This article would be the one that close standard features of DataFlow module and basics of its usage.

Magento Dataflow - Optimized Product Import [Part 3]

Magento Dataflow module comes with standard product adapter (see Magento Dataflow - Default Adapters [Part 2]). Sometimes though, default solution is not enough and you may want to create your own adapter processing products.

Creating own adapter is not hard, but if you forget two lines of code, you may be very surprised with its performance. These two lines you should add before calling $product->save():

$product->setIsMassupdate(true);
$product->setExcludeUrlRewrite(true);

First line sets $data variable 'is_massupdate', which can be later checked to save some postprocessing actions time. Some observers watching for catalog_product_save_after event check this value (i.e. CatalogRule module's Observer, which skips action of applying catalog rules on products if  $product->getIsMassupdate() returns  true )

Second line also sets $data variable 'exclude_url_rewrite', which is used by afterSave method of Mage_Catalog_Model_Product_Attribute_Backend_Urlkey to check if catalog url rewrite cache should be refreshed.

Those two lines allow you to save few seconds per each row of processed products, so keep in mind to not forget about them

Magento Dataflow - Default Adapters [Part 2]

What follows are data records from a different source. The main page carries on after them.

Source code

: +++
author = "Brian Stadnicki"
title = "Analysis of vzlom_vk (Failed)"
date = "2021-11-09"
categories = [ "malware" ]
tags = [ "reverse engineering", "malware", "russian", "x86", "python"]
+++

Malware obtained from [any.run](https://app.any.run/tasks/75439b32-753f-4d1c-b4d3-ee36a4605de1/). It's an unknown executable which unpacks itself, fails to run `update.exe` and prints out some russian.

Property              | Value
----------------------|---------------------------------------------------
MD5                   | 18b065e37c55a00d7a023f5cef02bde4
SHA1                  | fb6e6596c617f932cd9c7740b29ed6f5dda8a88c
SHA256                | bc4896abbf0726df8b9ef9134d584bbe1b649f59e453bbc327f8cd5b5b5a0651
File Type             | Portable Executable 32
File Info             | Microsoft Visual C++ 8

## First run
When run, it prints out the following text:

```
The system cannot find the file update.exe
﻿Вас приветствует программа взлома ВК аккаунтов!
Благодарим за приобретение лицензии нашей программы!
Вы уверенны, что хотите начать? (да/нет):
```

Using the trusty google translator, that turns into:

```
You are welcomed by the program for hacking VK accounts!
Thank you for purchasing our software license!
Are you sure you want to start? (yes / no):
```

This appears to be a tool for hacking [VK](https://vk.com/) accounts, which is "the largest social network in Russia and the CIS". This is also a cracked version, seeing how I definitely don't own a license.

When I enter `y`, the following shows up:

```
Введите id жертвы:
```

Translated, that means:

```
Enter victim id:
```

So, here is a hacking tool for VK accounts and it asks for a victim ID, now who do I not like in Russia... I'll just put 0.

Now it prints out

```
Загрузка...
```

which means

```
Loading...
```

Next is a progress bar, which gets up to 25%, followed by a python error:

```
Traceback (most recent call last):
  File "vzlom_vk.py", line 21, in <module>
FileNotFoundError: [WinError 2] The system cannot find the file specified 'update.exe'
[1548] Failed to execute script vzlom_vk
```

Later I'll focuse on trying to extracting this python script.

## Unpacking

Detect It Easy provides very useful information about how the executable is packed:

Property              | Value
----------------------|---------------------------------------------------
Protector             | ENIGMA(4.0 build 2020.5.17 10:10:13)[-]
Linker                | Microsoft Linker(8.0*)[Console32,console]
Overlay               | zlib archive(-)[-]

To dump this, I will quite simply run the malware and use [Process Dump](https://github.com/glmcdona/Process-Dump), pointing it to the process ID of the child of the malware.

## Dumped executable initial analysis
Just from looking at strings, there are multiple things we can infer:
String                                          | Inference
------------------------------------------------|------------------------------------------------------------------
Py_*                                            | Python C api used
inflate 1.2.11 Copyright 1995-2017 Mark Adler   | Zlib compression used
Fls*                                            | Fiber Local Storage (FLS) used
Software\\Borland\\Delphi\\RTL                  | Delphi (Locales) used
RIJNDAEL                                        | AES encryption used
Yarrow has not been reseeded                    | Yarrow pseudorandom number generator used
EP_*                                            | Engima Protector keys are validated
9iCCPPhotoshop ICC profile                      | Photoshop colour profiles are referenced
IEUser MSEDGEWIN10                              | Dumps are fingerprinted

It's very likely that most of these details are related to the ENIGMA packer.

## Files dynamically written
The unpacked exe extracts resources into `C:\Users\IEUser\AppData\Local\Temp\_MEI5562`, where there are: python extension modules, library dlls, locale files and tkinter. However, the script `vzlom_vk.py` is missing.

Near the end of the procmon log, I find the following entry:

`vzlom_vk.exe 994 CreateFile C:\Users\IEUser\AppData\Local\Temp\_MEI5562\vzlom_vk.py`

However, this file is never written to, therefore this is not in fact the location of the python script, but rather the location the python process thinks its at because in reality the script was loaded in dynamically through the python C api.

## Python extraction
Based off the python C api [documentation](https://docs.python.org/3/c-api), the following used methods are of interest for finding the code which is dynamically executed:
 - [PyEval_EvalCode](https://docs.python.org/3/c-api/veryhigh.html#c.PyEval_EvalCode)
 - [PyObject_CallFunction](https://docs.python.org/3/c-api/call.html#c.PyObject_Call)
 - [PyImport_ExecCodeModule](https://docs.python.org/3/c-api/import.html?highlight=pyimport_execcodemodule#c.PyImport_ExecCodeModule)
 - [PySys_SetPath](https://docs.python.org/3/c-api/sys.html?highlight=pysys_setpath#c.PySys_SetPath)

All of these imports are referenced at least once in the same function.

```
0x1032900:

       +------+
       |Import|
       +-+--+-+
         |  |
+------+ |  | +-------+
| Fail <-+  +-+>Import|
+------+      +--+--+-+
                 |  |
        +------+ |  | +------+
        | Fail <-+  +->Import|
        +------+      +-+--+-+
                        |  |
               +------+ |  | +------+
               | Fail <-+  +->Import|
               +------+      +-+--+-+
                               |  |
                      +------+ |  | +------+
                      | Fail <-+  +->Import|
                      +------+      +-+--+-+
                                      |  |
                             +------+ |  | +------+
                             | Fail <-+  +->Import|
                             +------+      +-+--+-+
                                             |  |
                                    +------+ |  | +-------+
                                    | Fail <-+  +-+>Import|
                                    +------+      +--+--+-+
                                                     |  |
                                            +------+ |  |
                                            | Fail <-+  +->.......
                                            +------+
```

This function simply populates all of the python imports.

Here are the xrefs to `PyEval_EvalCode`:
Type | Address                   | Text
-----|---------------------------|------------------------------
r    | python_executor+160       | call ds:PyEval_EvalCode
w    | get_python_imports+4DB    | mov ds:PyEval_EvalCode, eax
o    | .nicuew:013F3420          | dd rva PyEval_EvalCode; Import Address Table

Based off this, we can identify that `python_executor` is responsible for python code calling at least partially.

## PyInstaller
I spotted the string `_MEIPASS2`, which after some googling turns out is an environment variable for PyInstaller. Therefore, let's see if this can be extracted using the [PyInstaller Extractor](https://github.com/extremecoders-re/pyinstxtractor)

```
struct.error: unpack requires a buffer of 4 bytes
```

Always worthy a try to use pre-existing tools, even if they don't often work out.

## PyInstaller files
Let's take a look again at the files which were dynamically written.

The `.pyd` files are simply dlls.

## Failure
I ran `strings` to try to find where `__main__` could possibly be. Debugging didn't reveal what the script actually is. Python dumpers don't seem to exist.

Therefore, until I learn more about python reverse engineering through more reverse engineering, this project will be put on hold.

"Magento DataFlow - Data Exchange Made Flexible" article introduced global concept of data exchange framework implemented in Magento. Today I would like to tell more about default adapters implemented in DataFlow module.

  1. Adapter definition

    Adapters are responsible for pluging into an external data resource and fetching requested data or saving given data into data resource. For this purpose all adapters implement interface Mage_Dataflow_Model_Convert_Adapter_Interface which contains two methods: load() and save(). Data exchange concept introduced in DataFlow module use adapters in 3 contexts:

    • to load data from resource - using load() method
    • to save data to resource - using save() method
    • to process one parsed row - when defined as adapter/method pair of variables of parser

    For first two contexts adapter's xml definition looks like that:

    <action type="dataflow/convert_adapter_io" method="load">
        ...
    </action>

    Action tag has two parameters: type and method. Type tells as which adapter class is to be used in this action. It is defined using its alias. Method tells us which method of this adapter class action should call. As mentioned before, by default there are two available methods: load and save. Children of action tag define variables which are parameters used when executing adapter's method. Variables are defined like in the example below:

    <action type="dataflow/convert_adapter_io" method="load">
        <var name="type">file</var>
        <var name="path">var/import</var>
        <var name="filename"><![CDATA[products.csv]]></var>
        <var name="format"><![CDATA[csv]]></var>
    </action>

  2. Magento DataFlow default adapters

    Magento DataFlow module contains few default adapter classes which you can find in app/code/core/Dataflow/Model/Convert/Adapter. Not all of them have yet implemented load() and save() methods.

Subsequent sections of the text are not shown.